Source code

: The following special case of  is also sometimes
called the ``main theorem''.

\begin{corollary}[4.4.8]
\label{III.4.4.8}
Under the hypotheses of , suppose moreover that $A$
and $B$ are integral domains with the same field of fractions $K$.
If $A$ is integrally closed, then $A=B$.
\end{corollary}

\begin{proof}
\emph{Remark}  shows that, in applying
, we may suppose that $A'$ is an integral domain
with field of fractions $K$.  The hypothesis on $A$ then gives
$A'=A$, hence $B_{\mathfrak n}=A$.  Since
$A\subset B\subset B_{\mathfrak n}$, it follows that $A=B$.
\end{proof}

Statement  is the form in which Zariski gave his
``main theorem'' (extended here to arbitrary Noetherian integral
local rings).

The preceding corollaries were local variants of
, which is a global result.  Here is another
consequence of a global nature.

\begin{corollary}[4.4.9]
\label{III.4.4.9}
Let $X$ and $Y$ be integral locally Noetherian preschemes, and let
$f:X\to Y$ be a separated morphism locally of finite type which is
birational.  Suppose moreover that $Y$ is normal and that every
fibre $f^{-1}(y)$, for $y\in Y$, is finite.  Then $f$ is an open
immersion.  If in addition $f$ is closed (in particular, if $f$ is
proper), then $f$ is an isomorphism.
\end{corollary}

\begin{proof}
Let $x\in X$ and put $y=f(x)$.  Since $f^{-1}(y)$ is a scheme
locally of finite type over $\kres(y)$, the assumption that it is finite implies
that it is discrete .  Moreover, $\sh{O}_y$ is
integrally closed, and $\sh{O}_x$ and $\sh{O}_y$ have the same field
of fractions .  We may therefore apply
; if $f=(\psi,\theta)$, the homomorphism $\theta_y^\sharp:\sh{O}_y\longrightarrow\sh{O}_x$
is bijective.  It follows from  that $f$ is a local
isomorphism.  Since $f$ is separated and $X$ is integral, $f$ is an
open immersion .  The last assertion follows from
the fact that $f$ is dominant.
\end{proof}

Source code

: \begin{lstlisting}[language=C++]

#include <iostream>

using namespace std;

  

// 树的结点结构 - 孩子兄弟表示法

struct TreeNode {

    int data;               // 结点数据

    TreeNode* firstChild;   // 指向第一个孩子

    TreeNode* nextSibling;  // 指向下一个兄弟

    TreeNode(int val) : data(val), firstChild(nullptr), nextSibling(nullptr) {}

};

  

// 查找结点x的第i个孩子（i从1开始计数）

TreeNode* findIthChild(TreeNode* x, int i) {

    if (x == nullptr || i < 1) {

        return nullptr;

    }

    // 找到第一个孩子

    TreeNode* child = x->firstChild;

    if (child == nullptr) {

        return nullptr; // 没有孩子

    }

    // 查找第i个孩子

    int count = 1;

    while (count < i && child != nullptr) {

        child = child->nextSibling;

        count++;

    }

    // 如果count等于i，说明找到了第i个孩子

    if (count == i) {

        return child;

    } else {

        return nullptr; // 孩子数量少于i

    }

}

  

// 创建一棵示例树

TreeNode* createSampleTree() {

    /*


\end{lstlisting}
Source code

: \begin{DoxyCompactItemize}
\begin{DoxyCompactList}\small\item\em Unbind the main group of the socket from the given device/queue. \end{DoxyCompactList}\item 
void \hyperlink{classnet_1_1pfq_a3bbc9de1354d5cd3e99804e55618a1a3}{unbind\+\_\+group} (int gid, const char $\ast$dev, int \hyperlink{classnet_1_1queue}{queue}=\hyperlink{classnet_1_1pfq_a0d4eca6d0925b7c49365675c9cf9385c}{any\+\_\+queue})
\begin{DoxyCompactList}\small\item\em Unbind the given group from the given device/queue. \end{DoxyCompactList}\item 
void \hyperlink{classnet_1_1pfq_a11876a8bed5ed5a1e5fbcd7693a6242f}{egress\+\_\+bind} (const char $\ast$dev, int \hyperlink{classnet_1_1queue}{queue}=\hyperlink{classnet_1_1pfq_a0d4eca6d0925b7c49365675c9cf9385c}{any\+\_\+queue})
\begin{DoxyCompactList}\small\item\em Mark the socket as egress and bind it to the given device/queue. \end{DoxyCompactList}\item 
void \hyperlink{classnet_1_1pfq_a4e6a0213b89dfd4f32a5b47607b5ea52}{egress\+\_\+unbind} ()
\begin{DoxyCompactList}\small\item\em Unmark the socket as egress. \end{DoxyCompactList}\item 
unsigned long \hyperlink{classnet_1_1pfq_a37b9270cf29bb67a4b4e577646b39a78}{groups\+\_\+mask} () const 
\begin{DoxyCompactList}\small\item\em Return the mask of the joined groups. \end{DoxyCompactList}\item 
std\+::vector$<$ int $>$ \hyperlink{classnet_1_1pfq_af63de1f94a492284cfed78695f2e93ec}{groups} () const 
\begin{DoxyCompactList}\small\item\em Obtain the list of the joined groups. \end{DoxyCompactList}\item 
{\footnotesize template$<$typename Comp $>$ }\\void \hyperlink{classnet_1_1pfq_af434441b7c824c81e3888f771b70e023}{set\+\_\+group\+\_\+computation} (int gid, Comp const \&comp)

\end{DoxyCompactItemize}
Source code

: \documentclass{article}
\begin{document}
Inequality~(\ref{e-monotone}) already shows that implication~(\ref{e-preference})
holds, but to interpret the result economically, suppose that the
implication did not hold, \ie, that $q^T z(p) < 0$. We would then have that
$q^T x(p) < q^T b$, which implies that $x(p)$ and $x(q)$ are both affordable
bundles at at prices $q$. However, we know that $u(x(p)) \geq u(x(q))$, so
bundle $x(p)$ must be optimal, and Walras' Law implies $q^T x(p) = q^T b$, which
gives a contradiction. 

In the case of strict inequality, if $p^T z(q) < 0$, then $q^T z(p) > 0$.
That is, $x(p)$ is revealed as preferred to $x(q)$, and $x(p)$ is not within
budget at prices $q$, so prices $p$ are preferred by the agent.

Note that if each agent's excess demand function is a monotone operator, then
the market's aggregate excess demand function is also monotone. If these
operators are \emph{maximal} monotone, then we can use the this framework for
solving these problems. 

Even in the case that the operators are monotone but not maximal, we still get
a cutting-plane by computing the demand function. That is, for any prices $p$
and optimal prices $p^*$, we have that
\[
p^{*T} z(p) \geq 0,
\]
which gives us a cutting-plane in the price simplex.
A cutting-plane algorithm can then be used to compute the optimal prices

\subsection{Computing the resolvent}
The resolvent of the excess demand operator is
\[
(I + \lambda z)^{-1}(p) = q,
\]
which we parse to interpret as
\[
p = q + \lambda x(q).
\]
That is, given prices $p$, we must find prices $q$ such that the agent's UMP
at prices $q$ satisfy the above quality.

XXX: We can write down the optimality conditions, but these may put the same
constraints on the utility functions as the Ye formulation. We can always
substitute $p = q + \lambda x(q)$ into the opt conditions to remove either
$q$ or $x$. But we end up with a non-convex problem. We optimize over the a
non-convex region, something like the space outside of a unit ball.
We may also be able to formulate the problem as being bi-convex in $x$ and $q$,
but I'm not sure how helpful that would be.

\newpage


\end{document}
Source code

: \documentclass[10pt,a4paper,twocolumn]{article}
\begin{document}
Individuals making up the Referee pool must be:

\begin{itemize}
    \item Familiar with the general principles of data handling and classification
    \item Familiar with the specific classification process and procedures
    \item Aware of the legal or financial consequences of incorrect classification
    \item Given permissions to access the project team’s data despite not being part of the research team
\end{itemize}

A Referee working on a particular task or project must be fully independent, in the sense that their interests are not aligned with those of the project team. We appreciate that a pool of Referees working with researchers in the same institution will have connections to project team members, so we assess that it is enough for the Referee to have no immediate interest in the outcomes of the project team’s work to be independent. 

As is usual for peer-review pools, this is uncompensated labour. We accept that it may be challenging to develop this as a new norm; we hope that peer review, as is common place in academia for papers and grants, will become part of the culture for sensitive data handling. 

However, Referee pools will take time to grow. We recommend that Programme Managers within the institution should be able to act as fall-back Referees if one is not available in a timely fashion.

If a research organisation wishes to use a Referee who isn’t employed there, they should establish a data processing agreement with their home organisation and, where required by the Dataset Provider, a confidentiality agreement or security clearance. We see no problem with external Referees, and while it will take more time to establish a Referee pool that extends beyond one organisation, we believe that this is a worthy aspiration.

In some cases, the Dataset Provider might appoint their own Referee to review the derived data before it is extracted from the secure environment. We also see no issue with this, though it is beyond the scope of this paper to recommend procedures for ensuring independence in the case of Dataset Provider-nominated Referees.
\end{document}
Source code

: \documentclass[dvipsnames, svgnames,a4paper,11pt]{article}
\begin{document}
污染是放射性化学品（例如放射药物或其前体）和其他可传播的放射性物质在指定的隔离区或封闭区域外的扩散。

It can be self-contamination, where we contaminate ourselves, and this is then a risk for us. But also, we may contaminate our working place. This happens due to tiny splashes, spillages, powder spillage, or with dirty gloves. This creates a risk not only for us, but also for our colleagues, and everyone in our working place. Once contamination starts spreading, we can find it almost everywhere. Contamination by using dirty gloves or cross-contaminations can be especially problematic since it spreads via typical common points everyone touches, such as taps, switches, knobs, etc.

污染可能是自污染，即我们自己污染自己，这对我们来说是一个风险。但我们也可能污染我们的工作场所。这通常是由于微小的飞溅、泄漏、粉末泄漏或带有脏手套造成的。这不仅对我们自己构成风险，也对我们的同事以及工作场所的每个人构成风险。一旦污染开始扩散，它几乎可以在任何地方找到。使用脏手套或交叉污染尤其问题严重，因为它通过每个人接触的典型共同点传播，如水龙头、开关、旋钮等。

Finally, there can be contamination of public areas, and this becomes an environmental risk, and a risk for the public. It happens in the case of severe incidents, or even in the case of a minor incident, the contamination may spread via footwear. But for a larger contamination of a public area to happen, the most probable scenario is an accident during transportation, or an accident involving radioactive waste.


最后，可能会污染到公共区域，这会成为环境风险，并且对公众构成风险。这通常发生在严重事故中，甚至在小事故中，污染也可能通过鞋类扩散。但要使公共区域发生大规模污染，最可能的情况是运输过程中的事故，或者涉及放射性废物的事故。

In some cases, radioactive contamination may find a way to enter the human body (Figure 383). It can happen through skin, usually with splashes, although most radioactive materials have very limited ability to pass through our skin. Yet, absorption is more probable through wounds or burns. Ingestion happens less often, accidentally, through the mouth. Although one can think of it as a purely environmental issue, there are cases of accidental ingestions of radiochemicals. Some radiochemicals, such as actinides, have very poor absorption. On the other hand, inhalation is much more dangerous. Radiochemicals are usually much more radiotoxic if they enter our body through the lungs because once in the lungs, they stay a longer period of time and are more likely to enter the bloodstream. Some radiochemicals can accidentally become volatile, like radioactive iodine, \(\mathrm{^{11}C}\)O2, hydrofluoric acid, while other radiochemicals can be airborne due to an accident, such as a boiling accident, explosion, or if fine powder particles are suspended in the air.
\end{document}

* **Task**
Among the lines of the listing above, which ones contain the word "result"? Show them.

* **Problem solution**
, which is a global result.  Here is another
holds, but to interpret the result economically, suppose that the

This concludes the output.